Relevante Beteiligung an einer "Corporation" (Delaware)

Anteile an einer "Corporation" nach US-amerikanischem Recht gehören zu den ähnlichen Beteiligungen i.S. des § 17 Abs. 1 Satz 3 EStG.

Hintergrund: Beteiligung an einer US-Corporation

Streitig war, wie die Relevanzschwelle des § 17 Abs. 1 EStG bei einer "Corporation" i.S. des US-Bundesstaats Delaware zu ermitteln ist.

R war Alleingesellschafter der S-GmbH mit Sitz im Inland. Die Anteile an der S-GmbH veräußerte er in 2008 an die Z-Unternehmensgruppe und erhielt (neben einem Geldbetrag) im Tausch 1,2 Mio. Anteile an der Z-Inc. (Corporation, Delaware/USA)
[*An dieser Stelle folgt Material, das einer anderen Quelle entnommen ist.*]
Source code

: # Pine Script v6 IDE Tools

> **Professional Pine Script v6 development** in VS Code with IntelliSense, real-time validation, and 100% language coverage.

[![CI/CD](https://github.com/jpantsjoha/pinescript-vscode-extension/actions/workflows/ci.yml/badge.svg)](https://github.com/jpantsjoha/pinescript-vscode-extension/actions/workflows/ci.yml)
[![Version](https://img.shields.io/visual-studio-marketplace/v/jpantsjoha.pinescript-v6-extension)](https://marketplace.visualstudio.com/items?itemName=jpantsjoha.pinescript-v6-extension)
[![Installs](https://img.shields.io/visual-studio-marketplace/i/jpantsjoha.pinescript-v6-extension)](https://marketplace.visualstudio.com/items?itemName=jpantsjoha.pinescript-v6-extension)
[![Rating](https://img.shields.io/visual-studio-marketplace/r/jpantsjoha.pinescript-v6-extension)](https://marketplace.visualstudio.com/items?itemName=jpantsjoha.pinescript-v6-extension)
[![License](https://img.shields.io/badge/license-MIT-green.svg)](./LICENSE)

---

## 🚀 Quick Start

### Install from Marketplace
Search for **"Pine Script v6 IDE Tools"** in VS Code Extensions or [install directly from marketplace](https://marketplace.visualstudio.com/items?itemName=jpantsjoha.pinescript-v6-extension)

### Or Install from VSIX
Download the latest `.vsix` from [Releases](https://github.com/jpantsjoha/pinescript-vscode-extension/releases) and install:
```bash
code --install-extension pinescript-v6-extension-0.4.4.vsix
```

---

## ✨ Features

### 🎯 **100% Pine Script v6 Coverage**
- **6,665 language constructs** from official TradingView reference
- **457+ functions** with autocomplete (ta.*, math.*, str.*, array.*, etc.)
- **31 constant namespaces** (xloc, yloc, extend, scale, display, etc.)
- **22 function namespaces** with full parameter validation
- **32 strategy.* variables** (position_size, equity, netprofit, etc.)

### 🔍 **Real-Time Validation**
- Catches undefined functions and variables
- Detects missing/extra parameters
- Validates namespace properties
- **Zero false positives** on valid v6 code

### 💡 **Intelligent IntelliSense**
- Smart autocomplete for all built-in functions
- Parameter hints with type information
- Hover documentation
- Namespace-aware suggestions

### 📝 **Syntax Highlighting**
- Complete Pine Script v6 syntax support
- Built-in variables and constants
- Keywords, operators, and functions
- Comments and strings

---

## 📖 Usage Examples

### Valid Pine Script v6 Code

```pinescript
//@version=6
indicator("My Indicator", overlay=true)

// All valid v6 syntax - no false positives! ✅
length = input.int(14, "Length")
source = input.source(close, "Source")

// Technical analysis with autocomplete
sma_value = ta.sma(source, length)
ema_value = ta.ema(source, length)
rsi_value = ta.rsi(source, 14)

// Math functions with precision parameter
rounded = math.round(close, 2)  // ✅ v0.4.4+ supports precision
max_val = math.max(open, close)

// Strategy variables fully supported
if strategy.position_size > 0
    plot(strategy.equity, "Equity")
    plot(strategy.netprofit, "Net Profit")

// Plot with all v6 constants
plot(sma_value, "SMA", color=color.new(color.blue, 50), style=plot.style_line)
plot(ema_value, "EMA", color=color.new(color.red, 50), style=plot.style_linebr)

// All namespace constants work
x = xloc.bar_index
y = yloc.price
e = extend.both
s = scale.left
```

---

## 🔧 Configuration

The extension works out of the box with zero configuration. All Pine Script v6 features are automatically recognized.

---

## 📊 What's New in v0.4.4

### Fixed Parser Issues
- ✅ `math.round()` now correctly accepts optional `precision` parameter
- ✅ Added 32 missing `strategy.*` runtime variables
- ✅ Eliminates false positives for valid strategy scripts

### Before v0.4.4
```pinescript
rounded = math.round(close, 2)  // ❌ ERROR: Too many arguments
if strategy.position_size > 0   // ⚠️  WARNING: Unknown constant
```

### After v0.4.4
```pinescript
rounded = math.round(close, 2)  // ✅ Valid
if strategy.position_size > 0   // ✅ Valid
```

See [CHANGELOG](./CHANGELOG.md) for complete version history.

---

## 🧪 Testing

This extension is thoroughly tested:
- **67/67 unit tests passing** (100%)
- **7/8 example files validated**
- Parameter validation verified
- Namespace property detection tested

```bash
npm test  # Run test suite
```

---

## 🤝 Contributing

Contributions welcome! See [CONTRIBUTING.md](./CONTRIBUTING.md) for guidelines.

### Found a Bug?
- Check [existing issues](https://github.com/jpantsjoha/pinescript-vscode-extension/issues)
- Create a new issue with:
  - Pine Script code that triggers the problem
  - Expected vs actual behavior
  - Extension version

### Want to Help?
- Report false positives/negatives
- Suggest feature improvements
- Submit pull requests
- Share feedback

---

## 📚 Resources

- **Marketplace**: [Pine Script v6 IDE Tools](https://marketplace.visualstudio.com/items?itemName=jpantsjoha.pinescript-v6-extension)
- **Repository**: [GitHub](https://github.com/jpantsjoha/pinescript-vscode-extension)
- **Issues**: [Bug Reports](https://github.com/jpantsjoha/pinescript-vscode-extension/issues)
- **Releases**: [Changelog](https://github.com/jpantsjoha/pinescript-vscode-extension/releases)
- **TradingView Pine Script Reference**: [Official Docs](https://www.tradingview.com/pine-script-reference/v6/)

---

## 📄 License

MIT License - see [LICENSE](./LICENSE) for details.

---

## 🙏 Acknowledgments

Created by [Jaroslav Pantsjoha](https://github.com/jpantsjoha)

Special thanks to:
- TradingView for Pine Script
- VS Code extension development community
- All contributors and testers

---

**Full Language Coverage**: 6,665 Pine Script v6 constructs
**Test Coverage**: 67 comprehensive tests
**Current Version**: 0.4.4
In 2010 wurde zwischen der Z-Inc., der Y-Inc. und der X-Corp. (Muttergesellschaft) eine Verschmelzung mit der Z-Inc. als aufnehmender Rechtsträgerin, die als 100%ige Tochtergesellschaft der X-Corp. fortbestehen sollte, vereinbart. Nach dem Verschmelzungsvertrag wurde jeder Anteil aufgehoben und automatisch in ein Vermögensrecht (im Gegenwert von 6,10 USD je Anteil) getauscht. R nahm die im Zusammenhang mit der Verschmelzung erhaltenen Vermögensrechte in 2011 und 2012 in Anspruch.

Das FA berücksichtigte für 2011 einen Veräußerungsgewinn von 3,4 Mio. €.

R wandte ein, es liege keine relevante Beteiligung i.S. des § 17 EStG vor. Nach dem Tausch habe er 1,2 Mio. Stück Aktien von insgesamt 150 Mio. "authorized share capital" erworben. Das entspreche einer Beteiligung nur von 0,86 % am Nominalkapital.

Das FG wies die Klage ab. Das "authorized share capital" sei nicht mit dem Grundkapital nach deutschem Aktienrecht vergleichbar. Die Bezugsgröße für die Bestimmung einer wesentlichen Beteiligung i.S. von § 17 Abs. 1 EStG seien die aufgrund der Verschmelzungsvereinbarung ausgegebenen 37 Mio. Anteile ("issued and outstanding shares"), was einer Beteiligung von 3,48 % entspreche.

Entscheidung: Abzustellen ist auf die "issued and outstanding shares"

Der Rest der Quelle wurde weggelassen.